So too, Bob Cherry, in these lines To His Lady:
Black-heart were mine to love not thy
White-heart so sweet and tender;
Be kind, my dear, for—Summer by—
What fruits hath cold December?
[359]. "Or the Bees their careful King."
In old times the "Governor" of a Bee Hive was sometimes referred to as the King and sometimes as the Queen. The choice depended in part on which kind of monarch was on the throne. There is an entrancing story of the middle ages, told by Mr. Tickner Edwardes in his book on the Honey Bee.
"A certaine simple woman, on finding that her bees were storing little honey for her and were perishing of "the murraine," stole one of the holy wafers from the priest, and for miraculous remedy concealed it in one of her hives. "Whereupon the Murraine ceased and the Honie abounded. The Woman, therefore lifting up the hive at the due time to take out the Honie, saw there (most strange to be seene) a Chappell built by the Bees, with an altar to it, the wals adorned by marvellous skill of architecture, with windowes conveniently set in their places: also a doore and a steeple with bells.
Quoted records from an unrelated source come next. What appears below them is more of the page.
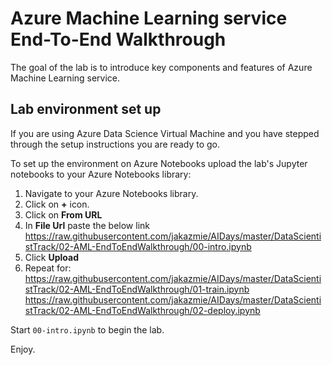 # Azure Machine Learning service End-To-End Walkthrough

The goal of the lab is to introduce key components and features of Azure Machine Learning service. 

## Lab environment set up

If you are using Azure Data Science Virtual Machine and you have stepped through the setup instructions you are ready to go.

To set up the environment on Azure Notebooks upload the lab's Jupyter notebooks to your Azure Notebooks library:

1. Navigate to your Azure Notebooks library.
2. Click on **+** icon.
3. Click on **From URL**
4. In **File Url** paste the below link
https://raw.githubusercontent.com/jakazmie/AIDays/master/DataScientistTrack/02-AML-EndToEndWalkthrough/00-intro.ipynb
5. Click **Upload**
6. Repeat for:
https://raw.githubusercontent.com/jakazmie/AIDays/master/DataScientistTrack/02-AML-EndToEndWalkthrough/01-train.ipynb
https://raw.githubusercontent.com/jakazmie/AIDays/master/DataScientistTrack/02-AML-EndToEndWalkthrough/02-deploy.ipynb

Start `00-intro.ipynb` to begin the lab.

Enjoy.



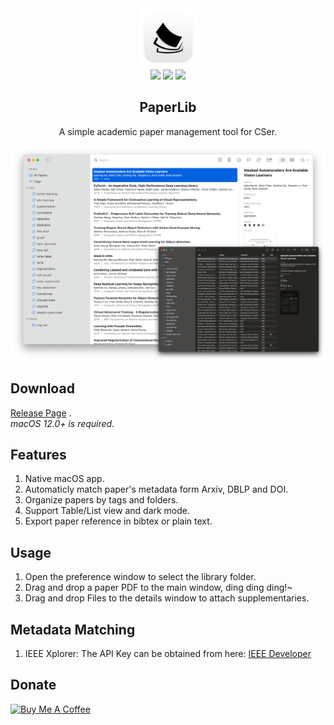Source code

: <div align="center">
<img src="./assets/icon.png" height="95" />
<br />
<img src="https://img.shields.io/github/v/release/GeoffreyChen777/paperlib.svg" />
<img src="https://img.shields.io/github/license/GeoffreyChen777/paperlib" />
<img src="https://img.shields.io/github/stars/GeoffreyChen777/paperlib" />
<h2>PaperLib</h2>
A simple academic paper management tool for CSer.
<br />
</div>


![](./assets/macOS_ui.png)

## Download
[Release Page](https://github.com/GeoffreyChen777/paperlib/releases) .  
*macOS 12.0+ is required.*

## Features
1. Native macOS app.
2. Automaticly match paper's metadata form Arxiv, DBLP and DOI.
3. Organize papers by tags and folders.
4. Support Table/List view and dark mode.
5. Export paper reference in bibtex or plain text.

## Usage
1. Open the preference window to select the library folder.
2. Drag and drop a paper PDF to the main window, ding ding ding!~
3. Drag and drop Files to the details window to attach supplementaries.

## Metadata Matching
1. IEEE Xplorer: The API Key can be obtained from here: [IEEE Developer](https://developer.ieee.org/apps/mykeys)

## Donate

<a href="https://www.buymeacoffee.com/geoffreychen777" target="_blank"><img src="https://cdn.buymeacoffee.com/buttons/default-orange.png" alt="Buy Me A Coffee" height="41" width="174"></a>
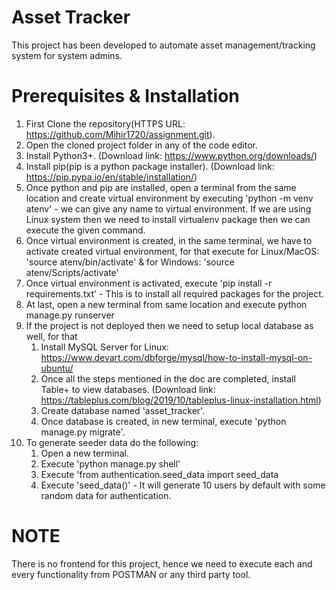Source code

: # Asset Tracker
This project has been developed to automate asset management/tracking system for system admins.

# Prerequisites & Installation
1. First Clone the repository(HTTPS URL: https://github.com/Mihir1720/assignment.git).
2. Open the cloned project folder in any of the code editor.
3. Install Python3+. (Download link: https://www.python.org/downloads/)
4. Install pip(pip is a python package installer). (Download link: https://pip.pypa.io/en/stable/installation/)
5. Once python and pip are installed, open a terminal from the same location and create virtual environment by executing 'python -m venv atenv' - we can give any name to virtual environment. If we are using Linux system then we need to install virtualenv package then we can execute the given command.
6. Once virtual environment is created, in the same terminal, we have to activate created virtual environment, for that execute for Linux/MacOS: 'source atenv/bin/activate' & for Windows: 'source atenv/Scripts/activate'
7. Once virtual environment is activated, execute 'pip install -r requirements.txt' - This is to install all required packages for the project.
8. At last, open a new terminal from same location and execute python manage.py runserver
9. If the project is not deployed then we need to setup local database as well, for that
    1. Install MySQL Server
        for Linux: https://www.devart.com/dbforge/mysql/how-to-install-mysql-on-ubuntu/
    2. Once all the steps mentioned in the doc are completed, install Table+ to view databases. (Download link: https://tableplus.com/blog/2019/10/tableplus-linux-installation.html)
    3. Create database named 'asset_tracker'.
    4. Once database is created, in new terminal, execute 'python manage.py migrate'.
10. To generate seeder data do the following:
    1. Open a new terminal.
    2. Execute 'python manage.py shell'
    3. Execute 'from authentication.seed_data import seed_data
    4. Execute 'seed_data()' - It will generate 10 users by default with some random data for authentication.

# NOTE
There is no frontend for this project, hence we need to execute each and every functionality from POSTMAN or any third party tool.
And the Host being laid upon the altar, the Bees making a sweet noise, flew around it." Apart from "the singing masons building roofs of gold," the gluttonous drones, the sentries, wax-makers, bread-kneaders, nurses, etc., there are the Queen's Ladies-in-waiting. "For difference from the rest they beare for their crest a tuft or tossell, in some coloured yellow, in some murrey, in manner of a plume; whereof some turne downward like an Ostrich-feather, others stand upright like a Hern-top." But for truths even stranger than fantasy regarding bees and their kind, go to Henri Fabre.